What needs to be done: Line by line, transcribe the data below exactly and pass over the images.

[Items from a data source]
_ _ _ _

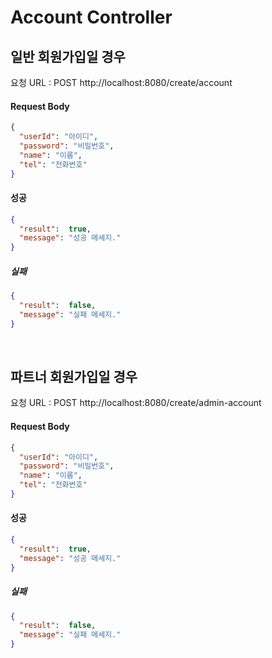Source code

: # Account Controller


## 일반 회원가입일 경우

요청 URL : POST http://localhost:8080/create/account

#### Request Body
```json
{
  "userId": "아이디",
  "password": "비밀번호",
  "name": "이름",
  "tel": "전화번호"
}
```
#### 성공
```json
{
  "result":  true,
  "message": "성공 메세지."
}
```
##### 실패
```json
{
  "result":  false,
  "message": "실패 메세지."
}
```

<br>

## 파트너 회원가입일 경우
요청 URL : POST http://localhost:8080/create/admin-account

#### Request Body
```json
{
  "userId": "아이디",
  "password": "비밀번호",
  "name": "이름",
  "tel": "전화번호"
}
```
#### 성공
```json
{
  "result":  true,
  "message": "성공 메세지."
}
```
##### 실패
```json
{
  "result":  false,
  "message": "실패 메세지."
}
```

_ _ _ _

Solution to this exercise:
Source code

: # Account Controller


## 일반 회원가입일 경우

요청 URL : POST http://localhost:8080/create/account

#### Request Body
```json
{
  "userId": "아이디",
  "password": "비밀번호",
  "name": "이름",
  "tel": "전화번호"
}
```
#### 성공
```json
{
  "result":  true,
  "message": "성공 메세지."
}
```
##### 실패
```json
{
  "result":  false,
  "message": "실패 메세지."
}
```

<br>

## 파트너 회원가입일 경우
요청 URL : POST http://localhost:8080/create/admin-account

#### Request Body
```json
{
  "userId": "아이디",
  "password": "비밀번호",
  "name": "이름",
  "tel": "전화번호"
}
```
#### 성공
```json
{
  "result":  true,
  "message": "성공 메세지."
}
```
##### 실패
```json
{
  "result":  false,
  "message": "실패 메세지."
}
```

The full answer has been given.